Technical Report NTB 94-03

Of the materials which make up the L/ILW repository for short-lived low- and intermediate-level wastes, around 95 weight percent consists of concrete, around 4 % of steel and around 1 % of high molecular weight organic waste components. In this report, models are used to evaluate the long-term stability of concrete, steel and high molecular weight organic components under repository conditions. The results of this study will then form the basis for describing release of radionuclides from the disposal caverns, and particularly the sorption of nuclides on concrete.

In the disposal caverns, concrete is exposed to a range of processes which affect its stability. External processes include the leaching of hydrated cement by percolating groundwater, while internal processes include dissolution of repository components in cement porewater which can then react with the concrete. Of greatest significance in this respect are the high molecular weight organic waste components which degrade to organic acids in the disposal environment and then react with the basic components of the concrete.

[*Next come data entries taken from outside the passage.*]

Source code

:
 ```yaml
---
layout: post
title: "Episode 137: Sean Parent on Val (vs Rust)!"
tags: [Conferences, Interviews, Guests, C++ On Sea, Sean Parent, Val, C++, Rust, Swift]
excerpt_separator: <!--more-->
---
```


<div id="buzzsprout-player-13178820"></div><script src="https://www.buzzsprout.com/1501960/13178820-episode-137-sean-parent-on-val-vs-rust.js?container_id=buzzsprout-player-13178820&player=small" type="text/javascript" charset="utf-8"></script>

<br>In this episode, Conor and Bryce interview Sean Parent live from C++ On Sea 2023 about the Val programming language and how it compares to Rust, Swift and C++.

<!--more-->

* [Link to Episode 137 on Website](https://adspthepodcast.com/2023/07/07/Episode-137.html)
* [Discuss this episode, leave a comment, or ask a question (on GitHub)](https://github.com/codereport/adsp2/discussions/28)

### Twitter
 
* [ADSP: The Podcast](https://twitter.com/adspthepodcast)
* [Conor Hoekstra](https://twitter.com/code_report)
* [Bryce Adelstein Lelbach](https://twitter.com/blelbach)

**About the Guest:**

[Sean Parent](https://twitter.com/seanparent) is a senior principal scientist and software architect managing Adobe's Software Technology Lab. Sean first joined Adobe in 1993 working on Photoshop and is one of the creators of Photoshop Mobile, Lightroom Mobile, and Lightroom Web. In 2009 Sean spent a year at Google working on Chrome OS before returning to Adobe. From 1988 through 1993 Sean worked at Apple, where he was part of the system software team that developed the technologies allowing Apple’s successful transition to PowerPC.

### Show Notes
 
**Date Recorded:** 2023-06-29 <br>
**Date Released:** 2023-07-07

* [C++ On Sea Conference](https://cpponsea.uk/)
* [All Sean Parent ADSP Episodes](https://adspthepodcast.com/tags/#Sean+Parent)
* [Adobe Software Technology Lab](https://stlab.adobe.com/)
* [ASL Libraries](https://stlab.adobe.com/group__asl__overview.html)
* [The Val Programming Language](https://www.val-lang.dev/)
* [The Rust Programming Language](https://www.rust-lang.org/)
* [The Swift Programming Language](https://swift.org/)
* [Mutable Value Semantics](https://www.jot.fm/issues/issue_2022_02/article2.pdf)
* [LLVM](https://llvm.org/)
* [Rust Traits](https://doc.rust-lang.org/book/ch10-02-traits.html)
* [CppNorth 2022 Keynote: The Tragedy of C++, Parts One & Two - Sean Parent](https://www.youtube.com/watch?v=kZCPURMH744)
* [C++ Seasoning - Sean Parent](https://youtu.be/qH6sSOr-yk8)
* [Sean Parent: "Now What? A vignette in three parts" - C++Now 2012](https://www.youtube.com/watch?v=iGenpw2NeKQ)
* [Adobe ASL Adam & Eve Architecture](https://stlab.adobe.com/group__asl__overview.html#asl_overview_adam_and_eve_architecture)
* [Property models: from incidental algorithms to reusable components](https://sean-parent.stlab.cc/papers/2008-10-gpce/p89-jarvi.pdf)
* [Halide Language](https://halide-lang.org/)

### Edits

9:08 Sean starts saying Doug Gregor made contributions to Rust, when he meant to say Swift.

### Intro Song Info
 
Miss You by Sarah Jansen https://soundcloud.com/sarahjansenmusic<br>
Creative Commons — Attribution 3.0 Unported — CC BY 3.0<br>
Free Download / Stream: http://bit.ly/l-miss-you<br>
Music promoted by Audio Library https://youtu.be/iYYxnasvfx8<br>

The leaching of hydrated cement is described, using a mixing tank model, as a sequence of batch experiments in which the same cement block reacts repeatedly with fresh groundwater. The model is based on the work by Berner (1990) but has been extended to include other solid cement phases and can, in a simple way, take account of the degradation of high molecular weight organics and their reaction with hydrated cement. The mixing tank model shows that, given the low water fluxes that are expected for a L/ILW repository, concrete remains stable over geological time spans provided only small volumes of high molecular weight organics are present. If high concentrations of these materials are present, the longevity of the concrete may be reduced.

The redox conditions in the disposal caverns are determined mainly by the corrosion of steel. In the first decades following repository closure (aerobic phase), corrosion processes consume the oxygen present in the repository until only traces are left. Once the oxygen has been consumed, anaerobic corrosion of steel and other metal components takes place over several thousands of years; the redox conditions during this phase are strongly reducing. Once all the metals in the repository have corroded, the redox state will adjust gradually to that of the inflowing groundwater.